A easy and tasty roasted pumpkin recipe that's great as a side or topping to a salad.
I often use this as a side with our Sunday roasts, but it works equally well with most dishes. It adds great taste and texture to a meal and also works well as a base for other recipes. Here I've used one of our flavour filled Crown Prince pumpkins...just look at that fantastic dark orange pumpkin colour inside.
Ingredients
1 pumpkin
Oil (I've used Hillfarm Oils rapeseed oil)
Salt & pepper (I've used Maldon Sea Salt)
3-4 sprigs of rosemary
Non stick roasting dish
Method
Preheat the oven to around 170c
Cut open pumpkin and remove seed (keep these for toasting later)

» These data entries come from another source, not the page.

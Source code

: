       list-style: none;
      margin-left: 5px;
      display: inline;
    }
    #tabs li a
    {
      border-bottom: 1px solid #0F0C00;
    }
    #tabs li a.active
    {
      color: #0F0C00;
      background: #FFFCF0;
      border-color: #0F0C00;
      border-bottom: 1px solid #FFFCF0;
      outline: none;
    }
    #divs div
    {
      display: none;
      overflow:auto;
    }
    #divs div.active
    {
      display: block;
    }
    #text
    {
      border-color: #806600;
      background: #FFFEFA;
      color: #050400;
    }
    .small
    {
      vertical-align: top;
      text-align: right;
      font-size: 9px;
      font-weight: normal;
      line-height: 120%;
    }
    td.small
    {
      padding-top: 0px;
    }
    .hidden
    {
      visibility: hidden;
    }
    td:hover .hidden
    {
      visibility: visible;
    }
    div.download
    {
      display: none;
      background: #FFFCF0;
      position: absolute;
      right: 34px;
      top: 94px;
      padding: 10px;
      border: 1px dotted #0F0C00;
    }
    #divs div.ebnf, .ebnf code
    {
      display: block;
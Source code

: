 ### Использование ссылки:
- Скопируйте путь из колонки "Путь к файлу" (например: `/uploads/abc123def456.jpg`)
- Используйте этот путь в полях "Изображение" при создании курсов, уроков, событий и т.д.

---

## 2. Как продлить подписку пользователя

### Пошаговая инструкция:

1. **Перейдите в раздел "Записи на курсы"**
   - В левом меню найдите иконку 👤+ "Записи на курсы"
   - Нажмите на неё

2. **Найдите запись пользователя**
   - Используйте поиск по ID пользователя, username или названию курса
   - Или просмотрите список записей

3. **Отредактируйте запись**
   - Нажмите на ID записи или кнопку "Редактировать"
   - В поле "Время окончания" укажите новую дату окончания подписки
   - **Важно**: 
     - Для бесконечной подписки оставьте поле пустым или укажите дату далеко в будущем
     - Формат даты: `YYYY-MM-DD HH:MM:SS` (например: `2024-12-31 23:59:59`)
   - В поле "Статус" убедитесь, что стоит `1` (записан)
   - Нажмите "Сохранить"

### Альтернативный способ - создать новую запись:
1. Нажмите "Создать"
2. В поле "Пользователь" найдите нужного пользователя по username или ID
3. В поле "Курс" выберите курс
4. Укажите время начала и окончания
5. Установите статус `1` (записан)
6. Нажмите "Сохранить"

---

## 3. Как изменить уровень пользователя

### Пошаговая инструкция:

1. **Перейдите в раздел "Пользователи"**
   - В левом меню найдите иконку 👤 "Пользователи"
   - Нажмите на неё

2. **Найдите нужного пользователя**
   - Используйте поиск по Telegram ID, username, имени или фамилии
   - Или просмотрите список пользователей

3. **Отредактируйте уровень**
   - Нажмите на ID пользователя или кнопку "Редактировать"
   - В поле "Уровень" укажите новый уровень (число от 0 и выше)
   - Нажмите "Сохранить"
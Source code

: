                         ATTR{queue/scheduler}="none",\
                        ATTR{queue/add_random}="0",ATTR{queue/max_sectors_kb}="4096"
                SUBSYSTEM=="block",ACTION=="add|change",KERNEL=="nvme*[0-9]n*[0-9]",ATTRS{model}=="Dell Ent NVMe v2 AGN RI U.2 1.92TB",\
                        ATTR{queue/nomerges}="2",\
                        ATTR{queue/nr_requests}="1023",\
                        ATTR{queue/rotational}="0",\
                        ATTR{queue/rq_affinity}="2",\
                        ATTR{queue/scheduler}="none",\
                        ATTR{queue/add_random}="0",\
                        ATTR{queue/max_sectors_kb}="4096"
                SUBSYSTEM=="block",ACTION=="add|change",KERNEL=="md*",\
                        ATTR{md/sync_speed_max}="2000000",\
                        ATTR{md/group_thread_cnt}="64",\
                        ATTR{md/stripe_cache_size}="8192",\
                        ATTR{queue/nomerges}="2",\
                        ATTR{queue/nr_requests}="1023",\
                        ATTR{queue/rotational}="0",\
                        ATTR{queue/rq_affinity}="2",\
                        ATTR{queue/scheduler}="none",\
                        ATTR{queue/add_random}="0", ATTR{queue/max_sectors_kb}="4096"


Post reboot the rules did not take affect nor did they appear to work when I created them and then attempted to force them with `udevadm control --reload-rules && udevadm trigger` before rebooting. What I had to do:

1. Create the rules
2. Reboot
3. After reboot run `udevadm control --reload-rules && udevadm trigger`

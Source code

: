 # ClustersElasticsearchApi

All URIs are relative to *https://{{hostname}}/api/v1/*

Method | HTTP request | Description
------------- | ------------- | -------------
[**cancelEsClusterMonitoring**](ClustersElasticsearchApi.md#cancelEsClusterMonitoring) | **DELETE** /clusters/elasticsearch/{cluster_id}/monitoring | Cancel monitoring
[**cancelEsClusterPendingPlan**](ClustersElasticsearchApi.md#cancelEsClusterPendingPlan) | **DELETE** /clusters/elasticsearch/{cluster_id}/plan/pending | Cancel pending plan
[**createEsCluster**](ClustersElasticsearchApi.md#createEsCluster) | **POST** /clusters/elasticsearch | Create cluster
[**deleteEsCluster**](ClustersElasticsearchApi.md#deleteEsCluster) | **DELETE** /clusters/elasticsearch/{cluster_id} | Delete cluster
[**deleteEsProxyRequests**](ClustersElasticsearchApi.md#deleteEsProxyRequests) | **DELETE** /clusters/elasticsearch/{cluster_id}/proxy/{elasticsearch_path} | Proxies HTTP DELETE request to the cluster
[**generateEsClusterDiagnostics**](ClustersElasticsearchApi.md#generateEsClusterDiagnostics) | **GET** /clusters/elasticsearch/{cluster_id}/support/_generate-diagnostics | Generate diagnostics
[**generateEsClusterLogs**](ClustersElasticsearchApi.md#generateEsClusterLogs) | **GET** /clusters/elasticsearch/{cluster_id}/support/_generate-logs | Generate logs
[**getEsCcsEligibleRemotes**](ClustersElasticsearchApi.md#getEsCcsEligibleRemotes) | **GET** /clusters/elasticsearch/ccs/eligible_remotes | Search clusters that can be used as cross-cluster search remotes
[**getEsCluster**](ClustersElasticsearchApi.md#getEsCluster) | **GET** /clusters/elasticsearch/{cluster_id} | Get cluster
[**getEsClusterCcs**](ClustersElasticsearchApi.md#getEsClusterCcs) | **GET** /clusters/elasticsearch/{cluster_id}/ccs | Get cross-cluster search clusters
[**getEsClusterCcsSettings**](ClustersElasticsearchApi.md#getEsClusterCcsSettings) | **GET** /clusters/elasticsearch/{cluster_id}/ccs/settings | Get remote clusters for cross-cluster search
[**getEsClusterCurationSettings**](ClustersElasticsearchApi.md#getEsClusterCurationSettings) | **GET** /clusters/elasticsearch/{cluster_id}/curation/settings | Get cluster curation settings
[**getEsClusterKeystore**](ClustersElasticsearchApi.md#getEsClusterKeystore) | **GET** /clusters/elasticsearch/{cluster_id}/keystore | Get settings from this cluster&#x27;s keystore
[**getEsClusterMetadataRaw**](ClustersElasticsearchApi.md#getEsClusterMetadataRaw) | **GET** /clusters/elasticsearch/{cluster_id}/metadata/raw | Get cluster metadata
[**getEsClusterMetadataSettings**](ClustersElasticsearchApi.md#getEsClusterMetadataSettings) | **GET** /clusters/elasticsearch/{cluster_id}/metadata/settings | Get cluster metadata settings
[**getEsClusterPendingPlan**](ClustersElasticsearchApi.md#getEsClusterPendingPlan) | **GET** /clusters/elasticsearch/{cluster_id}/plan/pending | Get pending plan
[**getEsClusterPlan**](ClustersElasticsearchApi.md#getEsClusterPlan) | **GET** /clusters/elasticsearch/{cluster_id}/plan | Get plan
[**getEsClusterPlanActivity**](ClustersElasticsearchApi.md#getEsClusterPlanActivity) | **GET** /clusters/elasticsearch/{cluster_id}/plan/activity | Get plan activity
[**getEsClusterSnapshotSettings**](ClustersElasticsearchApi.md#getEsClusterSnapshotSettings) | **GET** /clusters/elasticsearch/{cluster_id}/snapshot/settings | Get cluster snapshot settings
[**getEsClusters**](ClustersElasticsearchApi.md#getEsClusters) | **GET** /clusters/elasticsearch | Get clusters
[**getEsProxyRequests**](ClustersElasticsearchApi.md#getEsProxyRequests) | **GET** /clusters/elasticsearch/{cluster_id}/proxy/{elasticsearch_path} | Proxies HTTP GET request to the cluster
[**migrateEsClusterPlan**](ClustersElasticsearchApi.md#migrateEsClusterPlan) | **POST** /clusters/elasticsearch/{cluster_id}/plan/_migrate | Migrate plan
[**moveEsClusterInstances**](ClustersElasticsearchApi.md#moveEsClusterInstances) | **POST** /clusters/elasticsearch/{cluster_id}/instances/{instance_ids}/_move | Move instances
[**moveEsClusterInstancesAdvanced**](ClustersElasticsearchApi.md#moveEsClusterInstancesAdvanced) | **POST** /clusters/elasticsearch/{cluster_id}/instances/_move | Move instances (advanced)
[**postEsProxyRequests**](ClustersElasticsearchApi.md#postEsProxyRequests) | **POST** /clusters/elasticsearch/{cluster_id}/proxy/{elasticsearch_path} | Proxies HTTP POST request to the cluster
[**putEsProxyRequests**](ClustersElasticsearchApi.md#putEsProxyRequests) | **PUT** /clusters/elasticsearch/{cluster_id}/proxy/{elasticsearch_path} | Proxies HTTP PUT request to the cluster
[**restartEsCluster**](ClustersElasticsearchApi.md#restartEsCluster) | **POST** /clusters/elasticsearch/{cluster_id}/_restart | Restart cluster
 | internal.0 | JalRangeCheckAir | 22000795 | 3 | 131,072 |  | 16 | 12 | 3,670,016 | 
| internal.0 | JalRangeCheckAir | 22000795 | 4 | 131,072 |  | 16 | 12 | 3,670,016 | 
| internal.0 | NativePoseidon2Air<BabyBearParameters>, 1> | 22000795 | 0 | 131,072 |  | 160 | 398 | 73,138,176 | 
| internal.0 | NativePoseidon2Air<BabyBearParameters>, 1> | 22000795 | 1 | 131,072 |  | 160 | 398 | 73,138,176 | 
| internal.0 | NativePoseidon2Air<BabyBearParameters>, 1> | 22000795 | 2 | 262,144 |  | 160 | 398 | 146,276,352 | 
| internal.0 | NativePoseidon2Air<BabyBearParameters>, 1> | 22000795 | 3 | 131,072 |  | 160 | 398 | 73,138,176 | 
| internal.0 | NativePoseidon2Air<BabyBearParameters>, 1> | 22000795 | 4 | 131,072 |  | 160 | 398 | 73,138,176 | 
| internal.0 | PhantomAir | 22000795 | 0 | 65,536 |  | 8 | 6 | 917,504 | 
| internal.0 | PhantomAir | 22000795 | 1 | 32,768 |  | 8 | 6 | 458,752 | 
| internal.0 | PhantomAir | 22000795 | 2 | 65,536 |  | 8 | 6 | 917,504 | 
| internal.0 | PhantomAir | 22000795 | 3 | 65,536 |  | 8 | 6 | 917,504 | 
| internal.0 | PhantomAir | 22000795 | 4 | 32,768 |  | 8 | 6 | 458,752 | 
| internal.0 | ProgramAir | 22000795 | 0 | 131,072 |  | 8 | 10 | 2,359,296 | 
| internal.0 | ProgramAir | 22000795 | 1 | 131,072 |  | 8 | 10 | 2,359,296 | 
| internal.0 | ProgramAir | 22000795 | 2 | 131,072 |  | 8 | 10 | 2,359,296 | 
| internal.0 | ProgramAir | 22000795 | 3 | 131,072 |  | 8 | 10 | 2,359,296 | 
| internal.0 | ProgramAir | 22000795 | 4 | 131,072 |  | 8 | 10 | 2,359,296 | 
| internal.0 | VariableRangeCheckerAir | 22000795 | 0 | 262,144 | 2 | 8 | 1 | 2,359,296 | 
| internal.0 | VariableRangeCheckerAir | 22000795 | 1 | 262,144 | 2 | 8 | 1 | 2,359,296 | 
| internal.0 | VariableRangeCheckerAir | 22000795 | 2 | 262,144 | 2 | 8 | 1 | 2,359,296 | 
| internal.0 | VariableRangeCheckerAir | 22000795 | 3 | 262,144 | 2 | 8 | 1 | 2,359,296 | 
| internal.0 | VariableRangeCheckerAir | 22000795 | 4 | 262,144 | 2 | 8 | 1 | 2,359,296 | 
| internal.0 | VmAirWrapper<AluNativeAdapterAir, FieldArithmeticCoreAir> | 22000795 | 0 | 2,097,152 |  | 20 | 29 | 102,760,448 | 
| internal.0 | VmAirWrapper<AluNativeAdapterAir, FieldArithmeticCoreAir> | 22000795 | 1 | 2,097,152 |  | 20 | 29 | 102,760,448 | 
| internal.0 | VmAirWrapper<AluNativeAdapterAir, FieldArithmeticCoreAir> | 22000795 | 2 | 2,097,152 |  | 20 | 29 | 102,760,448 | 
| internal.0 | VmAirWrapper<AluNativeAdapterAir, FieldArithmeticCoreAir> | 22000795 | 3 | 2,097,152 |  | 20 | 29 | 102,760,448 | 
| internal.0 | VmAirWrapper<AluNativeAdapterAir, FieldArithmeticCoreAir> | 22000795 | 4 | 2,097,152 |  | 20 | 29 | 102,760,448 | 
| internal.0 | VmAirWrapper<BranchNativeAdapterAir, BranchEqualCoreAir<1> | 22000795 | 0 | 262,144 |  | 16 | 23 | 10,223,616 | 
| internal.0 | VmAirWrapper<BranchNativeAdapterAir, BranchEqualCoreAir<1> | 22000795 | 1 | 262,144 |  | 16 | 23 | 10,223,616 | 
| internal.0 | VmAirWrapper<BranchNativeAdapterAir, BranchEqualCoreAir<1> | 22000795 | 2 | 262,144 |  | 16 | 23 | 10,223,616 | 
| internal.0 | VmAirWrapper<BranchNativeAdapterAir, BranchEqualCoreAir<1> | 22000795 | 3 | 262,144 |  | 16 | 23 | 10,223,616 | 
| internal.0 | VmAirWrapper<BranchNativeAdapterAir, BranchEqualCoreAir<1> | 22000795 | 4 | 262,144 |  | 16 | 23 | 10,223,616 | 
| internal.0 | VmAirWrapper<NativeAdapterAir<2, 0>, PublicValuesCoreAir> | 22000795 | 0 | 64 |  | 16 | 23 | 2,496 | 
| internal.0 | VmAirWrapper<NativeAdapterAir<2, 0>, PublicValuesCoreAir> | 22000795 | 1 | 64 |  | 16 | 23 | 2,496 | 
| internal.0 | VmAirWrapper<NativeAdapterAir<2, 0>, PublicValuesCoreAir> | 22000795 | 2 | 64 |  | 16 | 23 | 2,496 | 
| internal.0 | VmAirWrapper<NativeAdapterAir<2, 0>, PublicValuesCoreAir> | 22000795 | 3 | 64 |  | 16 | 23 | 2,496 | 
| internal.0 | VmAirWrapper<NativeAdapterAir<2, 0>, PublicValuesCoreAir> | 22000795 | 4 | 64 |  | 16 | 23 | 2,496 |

Dice into rough cubes of about 2-3cms
Pour a little oil in the non-stick dish
Put pumpkin cubes into the dish and coat with the oil
add a seasoning of salt and pepper
Place in the oven for 20mins or until the fresh is soft
Take out gentle move the pumpkin around and add in the rosemary
replace in the oven for a further 25mins or till fully cooked (it should be slightly crispy on the outside and soft on the inside)
When cooked remove from the oven and serve
We like to serve ours with our Sunday roast, but it works with most meals and is a great way to add texture and colour to a plate.